Will Tate Modern Accept Protesters Guerrilla Sculpture

Tate Modern is considering  accepting a sculpture/performance piece installed in Tate Modern’s Turbine Hall by over 100 members of the art collective Liberate Tate on 7 July. A public call for the London gallery to accept the work for the nation is causing controversy and raising issues about the gallery’s link to oil giant BP. The Tate’s Director Nicholas Serota has confirmed that the Tate’s governing Board of Trustees is to decide at an upcoming meeting whether the 16.5 metre, 1.5 tonne wind turbine blade that art collective ‘Liberate Tate’ installed in the Turbine Hall is to be accepted into the Tate’s permanent collection.

The artwork, called ‘The Gift’, was installed in an unofficial performance involving over 100 members of Liberate Tate, the group that has become internationally renowned for artworks about ending the relationship of public cultural institutions with oil companies.The artists also submitted official documentation (see below) for the artwork to be a gift to the nation ‘given for the benefit of the public’ under the provisions of the Museums and Galleries Act 1992, the Act from which Tate’s mission is drawn.

In a communication to Liberate Tate, Serota said: “Thank you for this formal offer of the object that you deposited in the Turbine Hall which will be presented to our trustees for their consideration at their next meeting in September”. The Tate Trustee’s Board Meeting is on Wednesday 19 September at Tate Liverpool. In recent weeks the public call for Tate to accept the artwork on behalf of the nation has been growing. Over 1000 people have signed a Tate member petition ‘Bring the wind turbine blade back into the Turbine Hall’ calling on Tate Trustees “to accept the artwork as part of Tate’s permanent collection”.

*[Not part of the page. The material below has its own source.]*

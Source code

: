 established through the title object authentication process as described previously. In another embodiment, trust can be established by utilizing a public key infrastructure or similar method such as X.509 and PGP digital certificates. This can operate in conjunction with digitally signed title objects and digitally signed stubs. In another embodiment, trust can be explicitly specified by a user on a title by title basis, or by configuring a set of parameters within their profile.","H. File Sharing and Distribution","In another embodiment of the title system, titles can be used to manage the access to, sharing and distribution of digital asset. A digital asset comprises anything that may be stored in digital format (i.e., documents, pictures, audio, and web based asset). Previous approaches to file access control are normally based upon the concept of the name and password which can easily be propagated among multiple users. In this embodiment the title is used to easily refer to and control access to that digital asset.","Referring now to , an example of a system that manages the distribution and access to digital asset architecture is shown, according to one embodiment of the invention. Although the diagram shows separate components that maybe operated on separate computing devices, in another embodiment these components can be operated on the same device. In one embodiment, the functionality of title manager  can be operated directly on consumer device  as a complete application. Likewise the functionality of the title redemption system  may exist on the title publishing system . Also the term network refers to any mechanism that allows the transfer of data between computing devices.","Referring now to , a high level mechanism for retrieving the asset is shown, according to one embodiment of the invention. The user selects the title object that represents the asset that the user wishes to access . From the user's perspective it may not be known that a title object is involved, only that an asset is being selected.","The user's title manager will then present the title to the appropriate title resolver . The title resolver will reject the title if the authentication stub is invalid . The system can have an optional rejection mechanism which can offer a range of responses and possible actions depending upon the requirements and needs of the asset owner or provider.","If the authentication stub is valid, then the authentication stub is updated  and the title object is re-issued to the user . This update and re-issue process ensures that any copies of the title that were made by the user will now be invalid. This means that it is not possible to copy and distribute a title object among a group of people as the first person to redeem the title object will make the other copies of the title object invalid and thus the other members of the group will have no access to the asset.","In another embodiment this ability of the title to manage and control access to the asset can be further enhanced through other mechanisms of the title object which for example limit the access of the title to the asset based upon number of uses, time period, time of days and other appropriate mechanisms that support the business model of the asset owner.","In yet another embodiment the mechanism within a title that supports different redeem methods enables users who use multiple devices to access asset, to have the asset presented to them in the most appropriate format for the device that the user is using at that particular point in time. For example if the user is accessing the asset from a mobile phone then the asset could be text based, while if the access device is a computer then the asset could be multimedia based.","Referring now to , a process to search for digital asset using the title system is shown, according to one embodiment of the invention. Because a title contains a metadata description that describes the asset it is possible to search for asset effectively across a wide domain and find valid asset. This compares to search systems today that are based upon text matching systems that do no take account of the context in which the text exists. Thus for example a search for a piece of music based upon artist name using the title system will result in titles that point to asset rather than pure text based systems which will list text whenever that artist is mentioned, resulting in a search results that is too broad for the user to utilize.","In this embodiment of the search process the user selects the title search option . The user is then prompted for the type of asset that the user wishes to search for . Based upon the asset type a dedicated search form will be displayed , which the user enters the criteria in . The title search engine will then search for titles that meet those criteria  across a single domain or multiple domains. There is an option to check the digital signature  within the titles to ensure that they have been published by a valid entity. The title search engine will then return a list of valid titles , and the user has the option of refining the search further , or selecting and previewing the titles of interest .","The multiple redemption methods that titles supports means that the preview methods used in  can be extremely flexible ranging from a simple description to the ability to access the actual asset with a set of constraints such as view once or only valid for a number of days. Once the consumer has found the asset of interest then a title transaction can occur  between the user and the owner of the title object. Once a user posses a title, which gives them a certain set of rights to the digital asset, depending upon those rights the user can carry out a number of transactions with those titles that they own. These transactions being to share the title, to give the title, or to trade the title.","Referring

The petition letter to Nicholas Serota and Tate Trustees also says: “Liberate Tate created this artwork using an icon of renewable energy with an express wish for Tate to stop its relationship with BP so the public gallery’s reputation cannot be used to improve the oil company’s terrible image following the Gulf of Mexico disaster. “Through your relationship with sponsor BP, Tate is forcing climate-conscious gallery goers into an uncomfortable position of complicity with the oil company, one of the most environment-destroying corporations on the planet”.

The role of the Board of Trustees of Tate, both a publicly funded institution and a charity, includes acting as guardians for the public interest as well as deciding on major acquisitions. The Chair of the Tate Board is former BP Chief Executive Lord Browne. Sharon Palmer from Liberate Tate said: “The Gift is a work we’d hoped would resonate with artists, art lovers and the wider public; people who care about the harm being done by this oil company to affected communities, the world we live in and generations to come. We are delighted that the public and artists want Tate to accept the work for its collection.”

Tate Trustees have an agreed policy of working with artists and audiences to inspire new thinking around sustainability and Tate is committed “to find appropriate and imaginative ways to reflect the responses and commitment of artists [that] engage with environmental issues in their work and have chosen to be vocal in public debate … to maximise the potential for public engagement and discussion through art”.

Unilever recently announced it was ending its sponsorship of commissioned works in the Tate Modern Turbine Hall. Tino Sehgal’s These associations, is the last work sponsored to be by Unilever and closes 28 October. The Turbine Hall could be used to re-present Liberate Tate’s The Gift from November or the Tanks used when the Turbine Hall temporarily closes in 2013 due to Tate’s expansion project.

Whilst Unilever ends its series with Tate to focus its sponsorship budget on reducing its environmental impact, Tate sponsor BP continues environmental destruction. In addition to the catastrophic Gulf of Mexico spill, BP is also expanding into devastating tar sands extraction in Canada, is drilling in risky regions in the Arctic and as a company is responsible for more carbon emissions than the UK itself.

The Gift is Liberate Tate’s fourth artwork in the Tate Modern Turbine Hall.
Pictures and footage of the performance of The Gift are available for media from http://www.flickr.com/photos/toastyoneuk/sets/72157630466036976/with/7521674822/

The collective’s performance actions have included:

•a contribution to Tate Modern’s 10th Birthday celebrations (28 May 2010) by hanging dead fish and birds from dozens of giant black helium balloons in the Turbine Hall

•an ‘oil’ spill at the Tate Summer Party celebrating 20 years of BP support (28 June 2010)

•the installation art work, ‘Crude’ which saw over 30 members of the collective draw a giant sunflower in the Turbine Hall with black oil paint bursting from BP-branded tubes of paint (14 September 2010)

These actions were picked up by the press worldwide and set off a national debate about ethics and art sponsorship. This has led to a growing movement of artists and the public, including Tate members, raising their voices for a more ethical approach to funding. Liberate Tate meets regularly to discuss ideas, run workshops and organise performances and other interventions. The collective is open to all who want to create art actions for a sustainable future.